» **Aim of the task**:
Where the data below begins, start retyping exactly, and end on the line with "Actions, Resources, and", which is included; no picture goes in.

Stored data
------------------------------

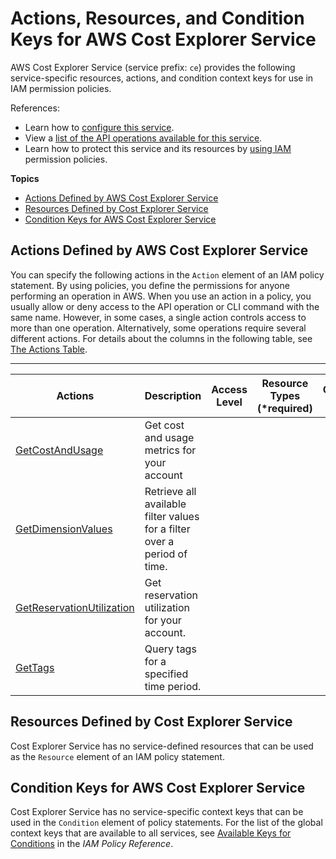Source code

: # Actions, Resources, and Condition Keys for AWS Cost Explorer Service<a name="list_awscostexplorerservice"></a>

AWS Cost Explorer Service \(service prefix: `ce`\) provides the following service\-specific resources, actions, and condition context keys for use in IAM permission policies\.

References:
+ Learn how to [configure this service](http://docs.aws.amazon.com/awsaccountbilling/latest/aboutv2/)\.
+ View a [list of the API operations available for this service](http://docs.aws.amazon.com/aws-cost-management/latest/APIReference/)\.
+ Learn how to protect this service and its resources by [using IAM](http://docs.aws.amazon.com/awsaccountbilling/latest/aboutv2/cost-explorer-access.html) permission policies\.

**Topics**
+ [Actions Defined by AWS Cost Explorer Service](#awscostexplorerservice-actions-as-permissions)
+ [Resources Defined by Cost Explorer Service](#awscostexplorerservice-resources-for-iam-policies)
+ [Condition Keys for AWS Cost Explorer Service](#awscostexplorerservice-policy-keys)

## Actions Defined by AWS Cost Explorer Service<a name="awscostexplorerservice-actions-as-permissions"></a>

You can specify the following actions in the `Action` element of an IAM policy statement\. By using policies, you define the permissions for anyone performing an operation in AWS\. When you use an action in a policy, you usually allow or deny access to the API operation or CLI command with the same name\. However, in some cases, a single action controls access to more than one operation\. Alternatively, some operations require several different actions\. For details about the columns in the following table, see [The Actions Table](reference_policies_actions-resources-contextkeys.md#actions_table)\.


****  

| Actions | Description | Access Level | Resource Types \(\*required\) | Condition Keys | Dependent Actions | 
| --- | --- | --- | --- | --- | --- | 
| [GetCostAndUsage](http://docs.aws.amazon.com/aws-cost-management/latest/APIReference/${ActionsDocRoot}API_GetCostAndUsage.html) | Get cost and usage metrics for your account |   |  |  |  | 
| [GetDimensionValues](http://docs.aws.amazon.com/aws-cost-management/latest/APIReference/${ActionsDocRoot}API_GetDimensionValues.html) | Retrieve all available filter values for a filter over a period of time\. |   |  |  |  | 
| [GetReservationUtilization](http://docs.aws.amazon.com/aws-cost-management/latest/APIReference/${ActionsDocRoot}API_GetReservationUtilization.html) | Get reservation utilization for your account\. |   |  |  |  | 
| [GetTags](http://docs.aws.amazon.com/aws-cost-management/latest/APIReference/${ActionsDocRoot}API_GetTags.html) | Query tags for a specified time period\. |   |  |  |  | 

## Resources Defined by Cost Explorer Service<a name="awscostexplorerservice-resources-for-iam-policies"></a>

Cost Explorer Service has no service\-defined resources that can be used as the `Resource` element of an IAM policy statement\.

## Condition Keys for AWS Cost Explorer Service<a name="awscostexplorerservice-policy-keys"></a>

Cost Explorer Service has no service\-specific context keys that can be used in the `Condition` element of policy statements\. For the list of the global context keys that are available to all services, see [Available Keys for Conditions](http://docs.aws.amazon.com/IAM/latest/UserGuide/reference_policies_condition-keys.html#AvailableKeys) in the *IAM Policy Reference*\.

------------------------------

» **Written response**:
Source code

: # Actions, Resources, and Condition Keys for AWS Cost Explorer Service<a name="list_awscostexplorerservice"></a>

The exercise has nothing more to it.